◆ Exercise ◆
Please return every line from the entries that has the string "passed" in it.

'''

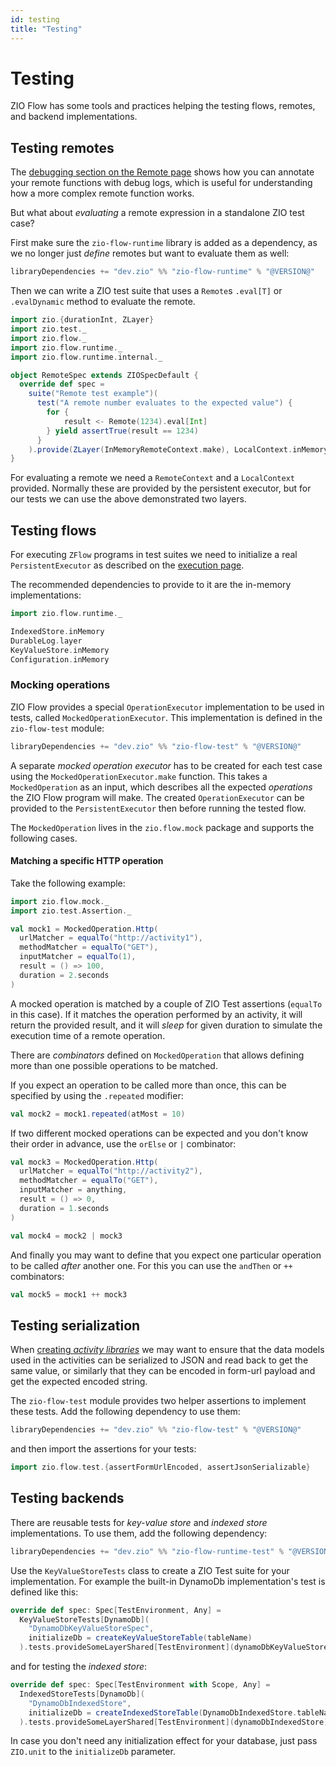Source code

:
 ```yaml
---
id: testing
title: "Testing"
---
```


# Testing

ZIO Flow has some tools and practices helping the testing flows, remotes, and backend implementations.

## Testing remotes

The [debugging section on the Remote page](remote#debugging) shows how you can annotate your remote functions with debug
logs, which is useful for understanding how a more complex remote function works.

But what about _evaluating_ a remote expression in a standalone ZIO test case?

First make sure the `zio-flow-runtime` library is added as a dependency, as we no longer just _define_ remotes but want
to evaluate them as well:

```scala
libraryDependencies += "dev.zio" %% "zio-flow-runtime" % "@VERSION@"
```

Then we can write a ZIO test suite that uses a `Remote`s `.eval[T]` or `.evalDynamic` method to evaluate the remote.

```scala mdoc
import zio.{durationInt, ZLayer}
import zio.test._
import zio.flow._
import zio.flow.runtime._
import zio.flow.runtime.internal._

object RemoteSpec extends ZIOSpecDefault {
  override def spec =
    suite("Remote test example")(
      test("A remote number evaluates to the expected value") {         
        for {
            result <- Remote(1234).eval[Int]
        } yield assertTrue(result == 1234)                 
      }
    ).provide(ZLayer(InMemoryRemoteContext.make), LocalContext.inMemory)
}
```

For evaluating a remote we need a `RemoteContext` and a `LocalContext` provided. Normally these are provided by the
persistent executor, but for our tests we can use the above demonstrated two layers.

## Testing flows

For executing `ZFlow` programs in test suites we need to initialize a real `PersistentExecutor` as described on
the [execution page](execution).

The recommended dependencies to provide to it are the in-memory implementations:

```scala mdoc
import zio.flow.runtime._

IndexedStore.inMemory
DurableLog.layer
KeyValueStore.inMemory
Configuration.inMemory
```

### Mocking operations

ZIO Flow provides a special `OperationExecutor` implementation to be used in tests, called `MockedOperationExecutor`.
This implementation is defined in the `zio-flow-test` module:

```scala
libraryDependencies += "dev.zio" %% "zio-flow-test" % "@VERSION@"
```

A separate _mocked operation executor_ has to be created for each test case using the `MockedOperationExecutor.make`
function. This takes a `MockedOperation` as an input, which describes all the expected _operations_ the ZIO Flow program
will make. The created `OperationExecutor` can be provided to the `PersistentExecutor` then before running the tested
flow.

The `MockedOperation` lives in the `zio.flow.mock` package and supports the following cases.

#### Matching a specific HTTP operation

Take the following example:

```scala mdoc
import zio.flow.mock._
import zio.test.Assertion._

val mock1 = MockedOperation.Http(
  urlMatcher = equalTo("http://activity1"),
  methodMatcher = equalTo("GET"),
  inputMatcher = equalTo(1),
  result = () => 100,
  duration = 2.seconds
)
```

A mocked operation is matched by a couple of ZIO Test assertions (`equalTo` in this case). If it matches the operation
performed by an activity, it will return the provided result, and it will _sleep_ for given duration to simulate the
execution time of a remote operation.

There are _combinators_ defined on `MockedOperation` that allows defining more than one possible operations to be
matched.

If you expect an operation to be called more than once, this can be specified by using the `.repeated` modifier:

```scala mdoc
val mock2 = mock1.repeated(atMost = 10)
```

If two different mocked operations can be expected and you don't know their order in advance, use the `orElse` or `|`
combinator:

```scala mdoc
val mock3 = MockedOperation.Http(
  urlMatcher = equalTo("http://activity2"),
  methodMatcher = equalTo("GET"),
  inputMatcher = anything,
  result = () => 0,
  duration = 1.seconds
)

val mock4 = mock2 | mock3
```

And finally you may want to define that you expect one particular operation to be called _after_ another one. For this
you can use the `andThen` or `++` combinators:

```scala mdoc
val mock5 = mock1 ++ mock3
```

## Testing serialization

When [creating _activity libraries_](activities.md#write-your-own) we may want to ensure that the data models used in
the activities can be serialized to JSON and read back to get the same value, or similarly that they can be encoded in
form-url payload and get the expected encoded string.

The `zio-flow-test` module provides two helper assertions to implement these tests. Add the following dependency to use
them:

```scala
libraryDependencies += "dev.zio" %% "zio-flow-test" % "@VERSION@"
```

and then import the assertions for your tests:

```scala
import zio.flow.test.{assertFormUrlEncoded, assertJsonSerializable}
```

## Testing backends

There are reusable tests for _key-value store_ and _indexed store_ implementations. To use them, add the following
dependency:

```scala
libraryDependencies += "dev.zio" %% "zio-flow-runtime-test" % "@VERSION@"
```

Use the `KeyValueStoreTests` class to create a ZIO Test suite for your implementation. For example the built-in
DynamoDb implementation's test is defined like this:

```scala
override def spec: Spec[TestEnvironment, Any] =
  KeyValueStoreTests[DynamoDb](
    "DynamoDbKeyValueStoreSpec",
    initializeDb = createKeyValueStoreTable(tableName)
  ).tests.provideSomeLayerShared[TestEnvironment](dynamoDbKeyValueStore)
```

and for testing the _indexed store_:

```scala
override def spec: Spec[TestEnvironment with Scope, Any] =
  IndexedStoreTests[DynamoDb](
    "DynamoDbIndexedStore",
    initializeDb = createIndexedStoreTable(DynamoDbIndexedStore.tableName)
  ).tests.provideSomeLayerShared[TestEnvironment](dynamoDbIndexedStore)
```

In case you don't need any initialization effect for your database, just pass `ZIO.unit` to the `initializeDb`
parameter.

'''
'''

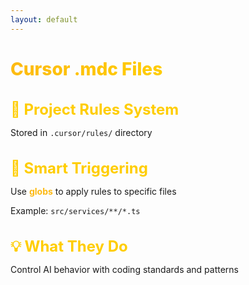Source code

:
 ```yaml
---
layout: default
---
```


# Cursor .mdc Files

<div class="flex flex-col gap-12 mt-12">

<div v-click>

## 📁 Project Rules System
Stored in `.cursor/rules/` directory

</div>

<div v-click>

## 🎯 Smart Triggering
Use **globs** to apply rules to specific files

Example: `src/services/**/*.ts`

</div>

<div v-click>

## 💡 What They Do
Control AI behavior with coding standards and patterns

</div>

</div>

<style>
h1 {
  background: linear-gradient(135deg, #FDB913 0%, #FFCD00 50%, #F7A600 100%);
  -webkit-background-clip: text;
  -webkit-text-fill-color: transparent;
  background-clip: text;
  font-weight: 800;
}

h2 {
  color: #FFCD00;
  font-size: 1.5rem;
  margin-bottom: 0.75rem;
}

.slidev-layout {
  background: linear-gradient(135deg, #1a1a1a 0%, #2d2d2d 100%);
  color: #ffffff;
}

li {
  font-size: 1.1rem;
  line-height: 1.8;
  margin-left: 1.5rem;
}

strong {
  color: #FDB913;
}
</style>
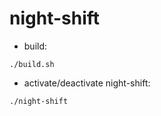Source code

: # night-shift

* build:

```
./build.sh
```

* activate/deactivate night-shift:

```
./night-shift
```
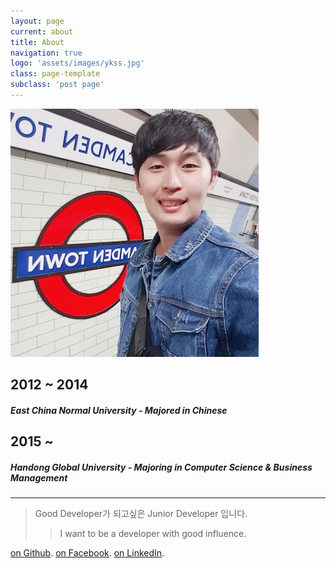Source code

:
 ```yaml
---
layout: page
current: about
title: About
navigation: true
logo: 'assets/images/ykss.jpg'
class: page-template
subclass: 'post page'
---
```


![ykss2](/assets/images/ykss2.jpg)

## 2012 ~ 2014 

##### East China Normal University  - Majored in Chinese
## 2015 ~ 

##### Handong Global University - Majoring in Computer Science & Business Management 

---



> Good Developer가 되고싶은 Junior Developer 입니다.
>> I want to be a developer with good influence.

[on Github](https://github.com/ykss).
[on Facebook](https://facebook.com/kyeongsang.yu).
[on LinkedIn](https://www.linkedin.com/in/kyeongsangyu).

'''
'''

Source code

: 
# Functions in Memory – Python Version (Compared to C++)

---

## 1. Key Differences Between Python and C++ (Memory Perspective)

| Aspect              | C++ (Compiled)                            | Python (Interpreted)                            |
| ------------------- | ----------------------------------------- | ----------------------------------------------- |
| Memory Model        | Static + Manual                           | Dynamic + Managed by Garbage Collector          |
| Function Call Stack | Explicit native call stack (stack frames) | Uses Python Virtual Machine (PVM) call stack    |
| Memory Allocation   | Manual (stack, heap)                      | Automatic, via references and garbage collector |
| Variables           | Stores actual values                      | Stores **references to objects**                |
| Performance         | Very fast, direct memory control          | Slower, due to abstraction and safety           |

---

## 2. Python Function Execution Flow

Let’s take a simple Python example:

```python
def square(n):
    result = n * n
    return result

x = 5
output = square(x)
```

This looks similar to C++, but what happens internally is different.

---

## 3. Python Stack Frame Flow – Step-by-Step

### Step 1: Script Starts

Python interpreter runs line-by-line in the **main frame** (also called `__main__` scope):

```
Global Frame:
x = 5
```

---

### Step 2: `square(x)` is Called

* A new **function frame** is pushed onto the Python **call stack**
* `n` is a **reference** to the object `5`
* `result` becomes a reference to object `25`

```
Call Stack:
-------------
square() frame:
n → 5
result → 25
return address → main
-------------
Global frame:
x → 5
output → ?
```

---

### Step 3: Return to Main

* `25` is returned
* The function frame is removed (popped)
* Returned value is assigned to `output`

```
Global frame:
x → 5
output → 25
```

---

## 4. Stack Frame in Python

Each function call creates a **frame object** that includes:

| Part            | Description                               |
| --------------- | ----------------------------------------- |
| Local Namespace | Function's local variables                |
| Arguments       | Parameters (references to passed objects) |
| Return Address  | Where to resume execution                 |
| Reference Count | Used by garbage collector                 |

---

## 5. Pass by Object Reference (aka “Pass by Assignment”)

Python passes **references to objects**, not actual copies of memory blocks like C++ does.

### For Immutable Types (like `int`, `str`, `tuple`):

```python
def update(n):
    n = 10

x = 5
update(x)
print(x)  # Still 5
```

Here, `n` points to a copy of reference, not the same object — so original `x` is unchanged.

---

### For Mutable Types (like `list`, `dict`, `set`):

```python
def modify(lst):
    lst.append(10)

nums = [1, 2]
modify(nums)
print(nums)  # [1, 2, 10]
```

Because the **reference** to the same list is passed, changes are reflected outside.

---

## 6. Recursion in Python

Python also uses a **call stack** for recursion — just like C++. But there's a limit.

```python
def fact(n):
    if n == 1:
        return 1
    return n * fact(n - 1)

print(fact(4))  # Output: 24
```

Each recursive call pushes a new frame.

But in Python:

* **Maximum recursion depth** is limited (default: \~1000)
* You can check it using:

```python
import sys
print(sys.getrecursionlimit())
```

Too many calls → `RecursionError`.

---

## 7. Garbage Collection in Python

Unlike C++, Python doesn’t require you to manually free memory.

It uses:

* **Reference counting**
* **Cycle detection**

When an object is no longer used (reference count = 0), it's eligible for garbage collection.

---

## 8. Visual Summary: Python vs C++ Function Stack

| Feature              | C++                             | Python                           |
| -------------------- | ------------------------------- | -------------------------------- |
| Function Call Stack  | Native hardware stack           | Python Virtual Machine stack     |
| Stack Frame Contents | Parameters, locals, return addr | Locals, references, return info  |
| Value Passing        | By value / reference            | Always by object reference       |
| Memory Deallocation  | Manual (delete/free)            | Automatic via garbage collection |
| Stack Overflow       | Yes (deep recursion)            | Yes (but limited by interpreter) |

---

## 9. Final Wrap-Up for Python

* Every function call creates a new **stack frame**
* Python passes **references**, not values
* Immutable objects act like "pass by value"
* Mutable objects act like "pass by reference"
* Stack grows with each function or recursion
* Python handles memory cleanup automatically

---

'''

◆ Solution for this exercise ◆
| Arguments       | Parameters (references to passed objects) |
Because the **reference** to the same list is passed, changes are reflected outside.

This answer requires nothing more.